- [Supplied material]:
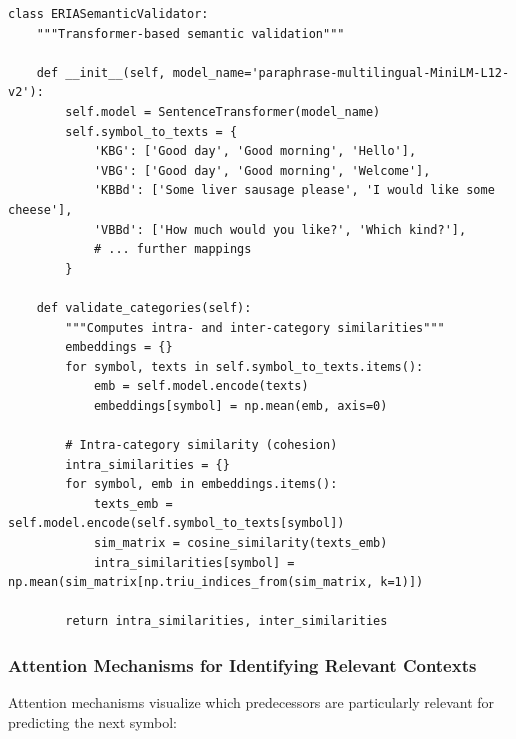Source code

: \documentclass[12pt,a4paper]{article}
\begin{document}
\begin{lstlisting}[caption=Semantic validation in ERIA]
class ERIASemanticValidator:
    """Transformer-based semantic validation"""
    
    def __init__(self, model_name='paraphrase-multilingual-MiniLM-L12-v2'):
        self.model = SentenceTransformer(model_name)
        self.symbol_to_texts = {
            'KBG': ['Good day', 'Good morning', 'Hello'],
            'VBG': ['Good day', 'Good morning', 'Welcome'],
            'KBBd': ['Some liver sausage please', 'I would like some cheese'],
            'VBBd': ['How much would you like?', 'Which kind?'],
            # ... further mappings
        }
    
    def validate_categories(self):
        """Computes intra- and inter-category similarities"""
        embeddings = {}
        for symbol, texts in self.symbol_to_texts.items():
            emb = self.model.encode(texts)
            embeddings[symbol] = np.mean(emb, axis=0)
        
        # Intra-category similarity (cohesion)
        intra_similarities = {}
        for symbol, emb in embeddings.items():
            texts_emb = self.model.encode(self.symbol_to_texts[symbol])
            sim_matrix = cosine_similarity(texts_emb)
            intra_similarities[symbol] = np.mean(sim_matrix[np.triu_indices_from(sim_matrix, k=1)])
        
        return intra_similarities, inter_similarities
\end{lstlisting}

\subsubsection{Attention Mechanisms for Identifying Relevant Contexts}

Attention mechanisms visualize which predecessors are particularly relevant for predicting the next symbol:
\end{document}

- [Task statement]:
Every line from the one containing "for symbol, emb" through the end of the entries above must be echoed exactly, with both ends kept.

- [Finished exercise]:
        for symbol, emb in embeddings.items():
            texts_emb = self.model.encode(self.symbol_to_texts[symbol])
            sim_matrix = cosine_similarity(texts_emb)
            intra_similarities[symbol] = np.mean(sim_matrix[np.triu_indices_from(sim_matrix, k=1)])
        
        return intra_similarities, inter_similarities
\end{lstlisting}

\subsubsection{Attention Mechanisms for Identifying Relevant Contexts}

Attention mechanisms visualize which predecessors are particularly relevant for predicting the next symbol:
\end{document}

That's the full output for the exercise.